**Pictures paired with source code:**
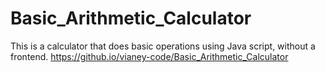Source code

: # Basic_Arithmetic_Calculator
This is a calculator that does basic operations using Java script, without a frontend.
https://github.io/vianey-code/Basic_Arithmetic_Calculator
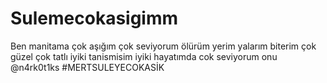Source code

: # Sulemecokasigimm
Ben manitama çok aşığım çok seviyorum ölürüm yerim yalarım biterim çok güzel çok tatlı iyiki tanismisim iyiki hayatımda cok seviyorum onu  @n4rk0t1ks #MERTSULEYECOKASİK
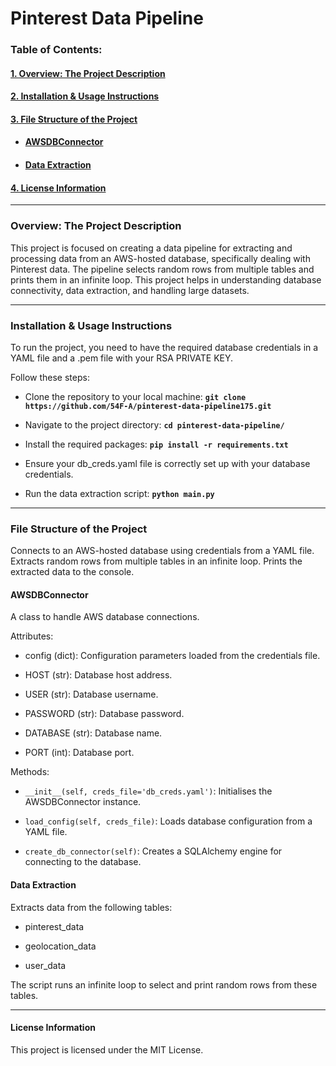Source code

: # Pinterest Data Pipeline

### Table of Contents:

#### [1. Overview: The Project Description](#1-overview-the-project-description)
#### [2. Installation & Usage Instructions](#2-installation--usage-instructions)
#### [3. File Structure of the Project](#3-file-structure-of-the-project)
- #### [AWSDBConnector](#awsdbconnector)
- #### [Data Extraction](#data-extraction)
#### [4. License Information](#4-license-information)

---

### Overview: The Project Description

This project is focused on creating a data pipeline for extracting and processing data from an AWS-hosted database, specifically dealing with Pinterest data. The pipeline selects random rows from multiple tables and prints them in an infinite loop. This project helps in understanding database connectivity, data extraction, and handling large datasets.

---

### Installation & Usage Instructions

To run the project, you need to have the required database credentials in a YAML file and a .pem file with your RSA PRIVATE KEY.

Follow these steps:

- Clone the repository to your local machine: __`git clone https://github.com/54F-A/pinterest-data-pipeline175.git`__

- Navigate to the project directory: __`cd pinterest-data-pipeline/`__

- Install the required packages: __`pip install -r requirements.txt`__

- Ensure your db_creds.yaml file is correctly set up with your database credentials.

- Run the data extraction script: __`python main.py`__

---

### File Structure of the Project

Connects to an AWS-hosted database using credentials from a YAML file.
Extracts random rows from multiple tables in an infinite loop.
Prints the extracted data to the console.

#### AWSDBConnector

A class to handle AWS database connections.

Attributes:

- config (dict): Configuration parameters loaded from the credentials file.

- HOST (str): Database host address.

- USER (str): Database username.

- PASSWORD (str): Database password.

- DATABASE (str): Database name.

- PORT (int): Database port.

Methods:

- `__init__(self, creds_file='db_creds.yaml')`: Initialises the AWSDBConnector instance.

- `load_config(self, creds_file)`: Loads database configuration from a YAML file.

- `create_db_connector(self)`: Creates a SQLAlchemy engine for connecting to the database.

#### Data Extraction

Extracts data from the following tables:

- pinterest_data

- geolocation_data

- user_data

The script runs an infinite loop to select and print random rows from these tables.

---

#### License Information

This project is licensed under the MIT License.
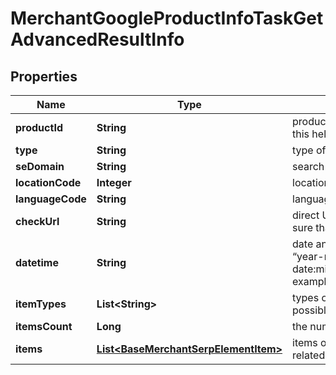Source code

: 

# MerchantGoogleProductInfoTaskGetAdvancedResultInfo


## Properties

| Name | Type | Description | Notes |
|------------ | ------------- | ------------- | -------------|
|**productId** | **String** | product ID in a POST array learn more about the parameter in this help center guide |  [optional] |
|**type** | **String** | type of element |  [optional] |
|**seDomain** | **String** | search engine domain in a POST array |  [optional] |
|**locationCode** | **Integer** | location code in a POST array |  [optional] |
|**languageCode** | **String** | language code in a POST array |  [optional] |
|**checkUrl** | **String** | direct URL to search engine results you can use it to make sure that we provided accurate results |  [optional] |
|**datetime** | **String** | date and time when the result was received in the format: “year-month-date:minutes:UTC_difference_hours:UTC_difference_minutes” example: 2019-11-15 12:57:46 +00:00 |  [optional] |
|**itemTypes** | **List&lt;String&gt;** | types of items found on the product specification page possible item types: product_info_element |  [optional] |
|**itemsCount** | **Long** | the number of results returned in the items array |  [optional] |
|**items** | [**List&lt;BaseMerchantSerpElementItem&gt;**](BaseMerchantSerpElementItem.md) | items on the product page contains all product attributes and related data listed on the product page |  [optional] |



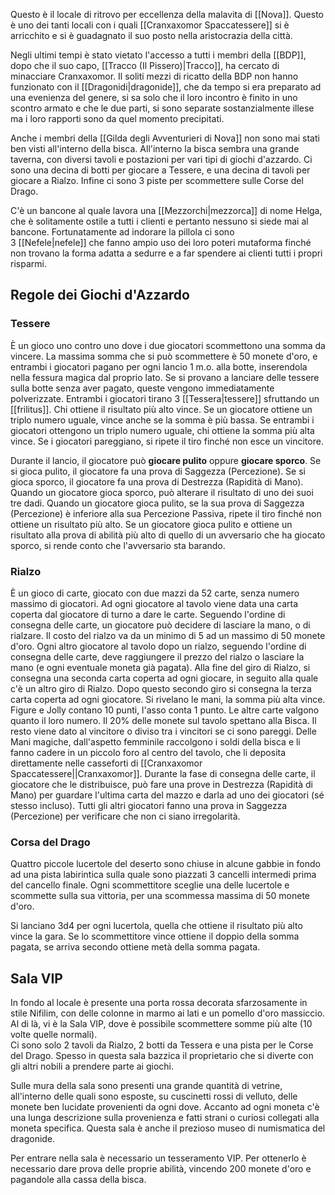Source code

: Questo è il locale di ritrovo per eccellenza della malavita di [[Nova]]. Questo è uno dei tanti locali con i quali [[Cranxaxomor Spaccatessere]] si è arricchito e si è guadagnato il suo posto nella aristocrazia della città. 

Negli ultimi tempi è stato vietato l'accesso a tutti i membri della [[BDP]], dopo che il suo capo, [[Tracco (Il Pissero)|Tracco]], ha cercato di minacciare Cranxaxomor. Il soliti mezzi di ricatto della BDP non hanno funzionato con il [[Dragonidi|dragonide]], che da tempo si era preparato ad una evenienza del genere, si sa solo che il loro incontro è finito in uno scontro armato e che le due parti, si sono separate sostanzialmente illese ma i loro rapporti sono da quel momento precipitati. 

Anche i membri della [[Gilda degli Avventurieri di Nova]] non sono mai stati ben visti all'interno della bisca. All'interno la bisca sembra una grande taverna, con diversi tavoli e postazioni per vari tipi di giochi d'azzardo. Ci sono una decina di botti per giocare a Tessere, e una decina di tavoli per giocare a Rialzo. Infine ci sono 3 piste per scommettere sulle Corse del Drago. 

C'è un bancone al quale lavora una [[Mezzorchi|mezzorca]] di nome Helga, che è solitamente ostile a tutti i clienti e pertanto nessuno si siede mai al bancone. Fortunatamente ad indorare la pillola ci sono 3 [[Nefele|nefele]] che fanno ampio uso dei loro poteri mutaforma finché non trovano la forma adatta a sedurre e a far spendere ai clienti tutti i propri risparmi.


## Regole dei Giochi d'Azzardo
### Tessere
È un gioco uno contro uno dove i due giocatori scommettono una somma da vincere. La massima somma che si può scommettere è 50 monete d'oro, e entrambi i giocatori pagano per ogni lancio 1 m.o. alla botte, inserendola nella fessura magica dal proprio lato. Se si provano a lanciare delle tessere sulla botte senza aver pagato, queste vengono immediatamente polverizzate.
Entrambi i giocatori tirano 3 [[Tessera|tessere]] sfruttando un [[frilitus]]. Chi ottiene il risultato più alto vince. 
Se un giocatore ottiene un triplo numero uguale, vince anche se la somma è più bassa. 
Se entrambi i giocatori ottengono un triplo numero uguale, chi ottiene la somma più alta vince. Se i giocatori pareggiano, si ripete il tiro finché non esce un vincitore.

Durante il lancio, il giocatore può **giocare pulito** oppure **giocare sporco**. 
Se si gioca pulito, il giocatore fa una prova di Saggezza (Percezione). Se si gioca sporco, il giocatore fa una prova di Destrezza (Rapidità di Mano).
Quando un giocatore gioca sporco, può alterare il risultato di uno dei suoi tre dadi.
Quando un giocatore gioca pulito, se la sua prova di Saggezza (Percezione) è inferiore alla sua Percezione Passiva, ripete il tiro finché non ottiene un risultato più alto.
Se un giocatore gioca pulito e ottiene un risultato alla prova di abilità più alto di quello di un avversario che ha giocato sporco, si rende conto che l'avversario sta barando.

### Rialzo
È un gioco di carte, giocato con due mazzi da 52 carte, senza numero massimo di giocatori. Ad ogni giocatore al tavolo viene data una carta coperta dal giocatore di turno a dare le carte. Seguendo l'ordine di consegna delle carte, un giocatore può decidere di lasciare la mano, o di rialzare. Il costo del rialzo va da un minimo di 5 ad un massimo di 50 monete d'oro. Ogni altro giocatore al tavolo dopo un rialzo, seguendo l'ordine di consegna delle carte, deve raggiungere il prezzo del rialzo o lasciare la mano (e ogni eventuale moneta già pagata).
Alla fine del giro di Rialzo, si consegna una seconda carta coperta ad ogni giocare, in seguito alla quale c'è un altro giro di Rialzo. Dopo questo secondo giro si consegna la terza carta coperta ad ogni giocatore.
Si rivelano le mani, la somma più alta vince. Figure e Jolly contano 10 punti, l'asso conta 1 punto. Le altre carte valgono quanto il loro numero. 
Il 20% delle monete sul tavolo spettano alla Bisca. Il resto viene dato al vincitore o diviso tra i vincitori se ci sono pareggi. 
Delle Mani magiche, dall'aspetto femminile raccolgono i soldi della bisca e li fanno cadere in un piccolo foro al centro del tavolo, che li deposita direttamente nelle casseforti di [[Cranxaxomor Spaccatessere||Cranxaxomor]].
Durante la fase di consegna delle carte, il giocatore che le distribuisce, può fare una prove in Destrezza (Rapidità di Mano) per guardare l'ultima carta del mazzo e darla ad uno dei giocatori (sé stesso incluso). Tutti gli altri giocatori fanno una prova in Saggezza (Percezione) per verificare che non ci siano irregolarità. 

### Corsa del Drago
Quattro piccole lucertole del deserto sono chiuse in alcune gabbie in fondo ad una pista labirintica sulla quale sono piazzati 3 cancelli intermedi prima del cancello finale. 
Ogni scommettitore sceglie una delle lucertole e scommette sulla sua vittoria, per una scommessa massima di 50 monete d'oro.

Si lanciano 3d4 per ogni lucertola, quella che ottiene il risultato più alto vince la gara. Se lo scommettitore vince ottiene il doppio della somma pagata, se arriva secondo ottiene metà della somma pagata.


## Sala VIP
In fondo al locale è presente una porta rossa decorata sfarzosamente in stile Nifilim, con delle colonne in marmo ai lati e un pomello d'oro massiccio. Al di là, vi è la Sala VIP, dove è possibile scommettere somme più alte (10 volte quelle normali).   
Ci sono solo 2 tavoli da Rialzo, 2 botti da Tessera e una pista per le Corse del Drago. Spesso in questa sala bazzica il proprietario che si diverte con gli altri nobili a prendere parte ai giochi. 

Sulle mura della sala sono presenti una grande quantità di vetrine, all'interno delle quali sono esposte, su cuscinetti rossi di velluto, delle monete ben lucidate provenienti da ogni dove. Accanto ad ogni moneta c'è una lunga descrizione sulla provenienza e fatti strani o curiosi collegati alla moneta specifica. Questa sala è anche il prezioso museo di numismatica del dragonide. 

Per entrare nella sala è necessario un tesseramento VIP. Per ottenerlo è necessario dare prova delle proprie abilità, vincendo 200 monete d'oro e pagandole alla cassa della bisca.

**WHAT YOU NEED TO DO:**
Would you output the lines above from the line holding "https://github.io/vianey-code/Basic_Arithmetic_Calculator" up to and including the line holding "- Navigate to", exactly and only those, with no pictures?

**TASK OUTPUT:**
https://github.io/vianey-code/Basic_Arithmetic_Calculator
Source code

: # Sulemecokasigimm
Ben manitama çok aşığım çok seviyorum ölürüm yerim yalarım biterim çok güzel çok tatlı iyiki tanismisim iyiki hayatımda cok seviyorum onu  @n4rk0t1ks #MERTSULEYECOKASİK
Source code

: # Pinterest Data Pipeline

### Table of Contents:

#### [1. Overview: The Project Description](#1-overview-the-project-description)
#### [2. Installation & Usage Instructions](#2-installation--usage-instructions)
#### [3. File Structure of the Project](#3-file-structure-of-the-project)
- #### [AWSDBConnector](#awsdbconnector)
- #### [Data Extraction](#data-extraction)
#### [4. License Information](#4-license-information)

---

### Overview: The Project Description

This project is focused on creating a data pipeline for extracting and processing data from an AWS-hosted database, specifically dealing with Pinterest data. The pipeline selects random rows from multiple tables and prints them in an infinite loop. This project helps in understanding database connectivity, data extraction, and handling large datasets.

---

### Installation & Usage Instructions

To run the project, you need to have the required database credentials in a YAML file and a .pem file with your RSA PRIVATE KEY.

Follow these steps:

- Clone the repository to your local machine: __`git clone https://github.com/54F-A/pinterest-data-pipeline175.git`__

- Navigate to the project directory: __`cd pinterest-data-pipeline/`__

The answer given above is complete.